During and since the Occupation, resisters have often been characterized as irresponsible trouble makers because of the threat of German retaliatory reprisals upon the population. In this talk I will examine whether this view was correct and whether it should still, today, dictate how we view those who carried out acts of protest, defiance and resistance against the occupiers.

You can book tickets here:

http://www.visitchannelislands.com/events/guernsey/dr-gilly-carr-resisters-heroes-or-villains-of-the-occuptation

 

 

 

The house where Dorothea Le Brocq hid Hedwig Bercu, copyright Gilly Carr

Did Albert Bedane alone shelter Mary Richardson?

26 March 2018: I’ve written a new article for the Jersey Evening Post asking whether there’s a possibility that more Jews were hidden in St Helier during the Occupation. This suggestion is based on information published in the 1982 memoir by Dr John Lewis (‘A Doctor’s Occupation’). It has never yet been ascertained whether information about the Jewish woman in question and those who hid her was deliberately changed to protect identities, or whether the information given was entirely accurate. If it was accurate, the details provided are almost enough to identify those concerned – IF the relevant documents still exist. In the article I ask John Lewis’ children or grandchildren to contact me if they still possess Lewis’ medical day book. This holds the key. Of course, there are ethical and legal considerations to take into account with such documents, but official guidance will be taken to make sure that all research meets official requirements. Meanwhile we must ask ourselves: was a third Jewish woman hidden in St Helier, and can this case finally be cracked?

10 April 2018 update: I’ve been in touch with Dr Lewis’ son who tells me that his father’s medical day book no longer exists. However, I discovered from a woman who interviewed Dr Lewis that the Jewish woman in question went into hiding on Roseville Street, which means that it is almost certain that it was Mary Richardson, who we know was sheltered by Albert Bedane.
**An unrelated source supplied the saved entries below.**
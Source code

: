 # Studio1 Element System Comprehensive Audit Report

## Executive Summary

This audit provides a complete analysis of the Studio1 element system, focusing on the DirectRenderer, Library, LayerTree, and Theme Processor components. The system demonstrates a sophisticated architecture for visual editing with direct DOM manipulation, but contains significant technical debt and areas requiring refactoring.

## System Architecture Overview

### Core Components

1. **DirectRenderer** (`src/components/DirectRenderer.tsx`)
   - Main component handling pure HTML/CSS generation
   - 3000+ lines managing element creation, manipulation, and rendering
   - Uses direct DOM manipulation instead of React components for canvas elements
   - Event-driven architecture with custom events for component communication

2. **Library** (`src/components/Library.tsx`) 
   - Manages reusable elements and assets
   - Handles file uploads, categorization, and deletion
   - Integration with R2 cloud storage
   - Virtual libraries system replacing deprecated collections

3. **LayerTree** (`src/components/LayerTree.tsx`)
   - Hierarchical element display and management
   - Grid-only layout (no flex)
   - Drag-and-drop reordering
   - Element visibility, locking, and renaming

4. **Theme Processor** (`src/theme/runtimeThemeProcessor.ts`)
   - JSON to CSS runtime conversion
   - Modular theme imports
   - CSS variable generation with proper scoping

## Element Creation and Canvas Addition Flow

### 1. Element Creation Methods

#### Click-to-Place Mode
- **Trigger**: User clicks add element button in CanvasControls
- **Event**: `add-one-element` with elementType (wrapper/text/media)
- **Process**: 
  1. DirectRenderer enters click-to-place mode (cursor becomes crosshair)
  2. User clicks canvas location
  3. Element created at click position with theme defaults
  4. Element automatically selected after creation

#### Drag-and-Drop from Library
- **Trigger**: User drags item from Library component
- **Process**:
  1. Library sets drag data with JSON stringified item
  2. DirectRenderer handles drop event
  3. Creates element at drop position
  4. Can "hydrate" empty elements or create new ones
However, she went into hiding with Bedane in the summer of 1943 and Dr Lewis said that she vanished in September 1942. There are some inconsistencies with the archival record here, but the most troubling is his statement that she was hidden by an ‘elderly couple’. Did Albert Bedane share the responsibility of hiding her?

 

 

Image from Worthing Cemetery, courtesy of Pierre Landick

Dorothea Le Brocq (British Hero of the Holocaust) update

23 March 2018: Here at the Frank Falla Archive, we have received word from Pierre Landick, second cousin of Dorothea Weber nee Le Brocq, that he has had a memorial plaque put up in Worthing Cemetery to honour Dorothea’s memory. Dorothea sheltered Jewish woman Hedwig Bercu in her home in St Helier, Jersey, during the German Occupation. For this brave act, Dorothea was declared Righteous Among the Nations at a ceremony in Jersey in November 2016, and named as a British Hero of the Holocaust at a ceremony at the Foreign and Commonwealth Office in January 2018.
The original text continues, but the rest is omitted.